[Data records]
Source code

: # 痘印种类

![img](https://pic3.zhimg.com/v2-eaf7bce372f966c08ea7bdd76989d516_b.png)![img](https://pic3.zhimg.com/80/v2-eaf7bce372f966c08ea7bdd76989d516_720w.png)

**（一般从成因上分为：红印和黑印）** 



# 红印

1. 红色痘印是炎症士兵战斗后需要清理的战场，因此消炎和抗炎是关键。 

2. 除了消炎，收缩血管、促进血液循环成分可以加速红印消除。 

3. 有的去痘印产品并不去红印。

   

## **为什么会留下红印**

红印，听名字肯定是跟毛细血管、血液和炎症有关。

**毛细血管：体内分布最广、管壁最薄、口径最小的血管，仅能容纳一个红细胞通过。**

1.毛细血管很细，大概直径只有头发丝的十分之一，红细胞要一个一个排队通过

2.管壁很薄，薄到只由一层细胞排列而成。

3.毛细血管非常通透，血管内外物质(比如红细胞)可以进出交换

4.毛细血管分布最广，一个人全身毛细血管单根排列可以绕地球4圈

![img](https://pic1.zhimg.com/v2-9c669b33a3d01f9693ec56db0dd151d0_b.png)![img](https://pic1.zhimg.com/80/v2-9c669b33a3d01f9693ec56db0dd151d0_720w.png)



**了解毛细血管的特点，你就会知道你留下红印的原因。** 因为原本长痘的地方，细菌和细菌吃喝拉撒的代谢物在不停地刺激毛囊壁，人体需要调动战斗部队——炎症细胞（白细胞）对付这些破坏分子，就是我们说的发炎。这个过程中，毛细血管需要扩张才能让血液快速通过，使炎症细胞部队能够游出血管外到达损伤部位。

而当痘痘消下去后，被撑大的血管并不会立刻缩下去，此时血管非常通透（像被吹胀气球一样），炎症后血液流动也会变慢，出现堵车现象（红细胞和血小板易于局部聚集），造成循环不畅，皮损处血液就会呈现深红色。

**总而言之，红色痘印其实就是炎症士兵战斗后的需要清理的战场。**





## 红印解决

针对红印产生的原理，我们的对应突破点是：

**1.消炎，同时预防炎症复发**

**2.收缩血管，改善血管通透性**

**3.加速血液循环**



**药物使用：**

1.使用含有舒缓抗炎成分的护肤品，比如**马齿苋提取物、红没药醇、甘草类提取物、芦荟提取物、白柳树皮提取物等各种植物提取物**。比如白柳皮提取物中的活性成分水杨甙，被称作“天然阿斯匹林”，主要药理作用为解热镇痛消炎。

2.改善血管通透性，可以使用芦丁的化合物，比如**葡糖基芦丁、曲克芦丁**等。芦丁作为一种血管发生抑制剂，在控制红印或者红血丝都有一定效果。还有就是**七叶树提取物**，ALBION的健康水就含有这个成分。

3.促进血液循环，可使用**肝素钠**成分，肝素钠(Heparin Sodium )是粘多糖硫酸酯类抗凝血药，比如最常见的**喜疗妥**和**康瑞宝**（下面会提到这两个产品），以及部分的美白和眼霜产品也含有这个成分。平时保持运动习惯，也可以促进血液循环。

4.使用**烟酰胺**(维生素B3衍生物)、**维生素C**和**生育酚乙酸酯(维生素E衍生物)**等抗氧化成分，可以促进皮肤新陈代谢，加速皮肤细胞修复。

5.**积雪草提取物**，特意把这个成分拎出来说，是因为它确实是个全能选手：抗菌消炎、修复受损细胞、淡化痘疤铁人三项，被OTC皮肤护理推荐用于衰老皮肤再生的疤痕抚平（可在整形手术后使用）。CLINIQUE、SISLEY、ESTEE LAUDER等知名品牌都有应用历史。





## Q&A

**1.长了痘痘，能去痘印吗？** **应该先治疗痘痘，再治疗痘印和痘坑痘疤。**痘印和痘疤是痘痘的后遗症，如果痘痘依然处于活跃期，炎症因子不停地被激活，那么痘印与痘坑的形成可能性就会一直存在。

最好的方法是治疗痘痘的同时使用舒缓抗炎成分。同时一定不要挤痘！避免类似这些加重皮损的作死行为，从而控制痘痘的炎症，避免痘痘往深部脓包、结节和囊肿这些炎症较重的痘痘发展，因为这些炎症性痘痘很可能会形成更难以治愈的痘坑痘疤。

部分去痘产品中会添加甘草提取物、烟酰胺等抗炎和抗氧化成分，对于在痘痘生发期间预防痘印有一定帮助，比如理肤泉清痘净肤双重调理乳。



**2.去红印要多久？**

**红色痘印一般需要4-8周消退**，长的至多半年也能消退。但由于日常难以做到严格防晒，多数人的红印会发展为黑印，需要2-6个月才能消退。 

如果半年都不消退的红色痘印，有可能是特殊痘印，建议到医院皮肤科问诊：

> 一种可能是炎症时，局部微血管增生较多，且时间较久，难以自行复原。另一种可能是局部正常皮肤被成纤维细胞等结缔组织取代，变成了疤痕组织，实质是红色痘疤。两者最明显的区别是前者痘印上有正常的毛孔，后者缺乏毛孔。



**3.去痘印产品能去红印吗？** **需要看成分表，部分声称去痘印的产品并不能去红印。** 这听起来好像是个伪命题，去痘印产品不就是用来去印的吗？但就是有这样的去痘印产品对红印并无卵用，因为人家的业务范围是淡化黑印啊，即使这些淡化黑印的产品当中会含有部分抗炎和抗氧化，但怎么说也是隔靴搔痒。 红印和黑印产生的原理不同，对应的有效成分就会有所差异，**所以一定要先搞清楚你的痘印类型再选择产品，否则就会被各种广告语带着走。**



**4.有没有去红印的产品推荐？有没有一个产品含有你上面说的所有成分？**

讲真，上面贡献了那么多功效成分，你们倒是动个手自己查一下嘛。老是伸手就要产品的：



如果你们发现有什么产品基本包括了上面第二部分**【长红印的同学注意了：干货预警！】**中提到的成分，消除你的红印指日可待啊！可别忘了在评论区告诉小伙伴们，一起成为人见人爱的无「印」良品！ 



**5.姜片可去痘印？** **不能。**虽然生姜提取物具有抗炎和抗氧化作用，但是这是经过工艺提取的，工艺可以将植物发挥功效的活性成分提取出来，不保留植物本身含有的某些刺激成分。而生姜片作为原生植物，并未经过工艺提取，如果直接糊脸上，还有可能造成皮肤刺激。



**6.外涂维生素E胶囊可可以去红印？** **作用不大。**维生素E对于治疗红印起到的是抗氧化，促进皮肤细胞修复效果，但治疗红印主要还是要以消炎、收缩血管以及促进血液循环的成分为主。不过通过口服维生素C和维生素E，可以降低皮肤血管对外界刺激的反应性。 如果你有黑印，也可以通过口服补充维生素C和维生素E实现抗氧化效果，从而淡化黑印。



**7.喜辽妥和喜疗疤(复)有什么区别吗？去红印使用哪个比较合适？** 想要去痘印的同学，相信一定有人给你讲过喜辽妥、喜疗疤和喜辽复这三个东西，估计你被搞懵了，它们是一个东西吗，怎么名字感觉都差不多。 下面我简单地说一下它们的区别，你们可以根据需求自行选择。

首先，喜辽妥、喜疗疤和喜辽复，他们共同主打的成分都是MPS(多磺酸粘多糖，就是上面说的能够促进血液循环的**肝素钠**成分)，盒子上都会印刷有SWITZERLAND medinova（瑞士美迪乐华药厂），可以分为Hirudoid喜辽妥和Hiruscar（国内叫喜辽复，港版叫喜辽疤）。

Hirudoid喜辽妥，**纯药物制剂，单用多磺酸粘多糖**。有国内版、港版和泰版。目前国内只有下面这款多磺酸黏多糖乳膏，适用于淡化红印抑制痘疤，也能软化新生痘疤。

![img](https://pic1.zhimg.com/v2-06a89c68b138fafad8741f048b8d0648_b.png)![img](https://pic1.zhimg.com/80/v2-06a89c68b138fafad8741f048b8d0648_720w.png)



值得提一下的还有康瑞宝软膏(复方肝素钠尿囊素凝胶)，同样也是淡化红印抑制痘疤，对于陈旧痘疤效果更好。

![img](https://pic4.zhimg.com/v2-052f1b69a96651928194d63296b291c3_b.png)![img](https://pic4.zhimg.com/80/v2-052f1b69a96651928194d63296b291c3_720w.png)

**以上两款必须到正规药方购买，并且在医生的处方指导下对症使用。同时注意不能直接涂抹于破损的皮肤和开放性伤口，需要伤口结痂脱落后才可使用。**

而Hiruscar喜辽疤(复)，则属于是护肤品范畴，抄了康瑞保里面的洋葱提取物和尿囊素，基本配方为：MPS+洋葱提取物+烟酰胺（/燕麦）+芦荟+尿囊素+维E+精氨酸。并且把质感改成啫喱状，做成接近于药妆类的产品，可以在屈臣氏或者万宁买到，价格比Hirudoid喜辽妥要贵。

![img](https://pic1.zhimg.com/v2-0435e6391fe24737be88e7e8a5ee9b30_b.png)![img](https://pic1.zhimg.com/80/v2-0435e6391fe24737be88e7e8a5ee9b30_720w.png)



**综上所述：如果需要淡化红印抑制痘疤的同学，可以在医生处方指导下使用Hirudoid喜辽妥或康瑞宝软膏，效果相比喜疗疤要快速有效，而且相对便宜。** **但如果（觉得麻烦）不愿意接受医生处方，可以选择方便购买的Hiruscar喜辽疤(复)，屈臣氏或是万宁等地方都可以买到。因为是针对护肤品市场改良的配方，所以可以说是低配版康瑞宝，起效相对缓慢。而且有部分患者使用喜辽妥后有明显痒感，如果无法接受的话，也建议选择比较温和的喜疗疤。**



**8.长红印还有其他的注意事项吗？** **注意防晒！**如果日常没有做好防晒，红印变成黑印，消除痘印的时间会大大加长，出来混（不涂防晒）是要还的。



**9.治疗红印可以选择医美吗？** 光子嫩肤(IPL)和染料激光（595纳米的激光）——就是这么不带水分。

* Description of the task *
Gather each line in the data that holds the string "https".

* Task result *
![img](https://pic3.zhimg.com/v2-eaf7bce372f966c08ea7bdd76989d516_b.png)![img](https://pic3.zhimg.com/80/v2-eaf7bce372f966c08ea7bdd76989d516_720w.png)
![img](https://pic1.zhimg.com/v2-9c669b33a3d01f9693ec56db0dd151d0_b.png)![img](https://pic1.zhimg.com/80/v2-9c669b33a3d01f9693ec56db0dd151d0_720w.png)
![img](https://pic1.zhimg.com/v2-06a89c68b138fafad8741f048b8d0648_b.png)![img](https://pic1.zhimg.com/80/v2-06a89c68b138fafad8741f048b8d0648_720w.png)
![img](https://pic4.zhimg.com/v2-052f1b69a96651928194d63296b291c3_b.png)![img](https://pic4.zhimg.com/80/v2-052f1b69a96651928194d63296b291c3_720w.png)
![img](https://pic1.zhimg.com/v2-0435e6391fe24737be88e7e8a5ee9b30_b.png)![img](https://pic1.zhimg.com/80/v2-0435e6391fe24737be88e7e8a5ee9b30_720w.png)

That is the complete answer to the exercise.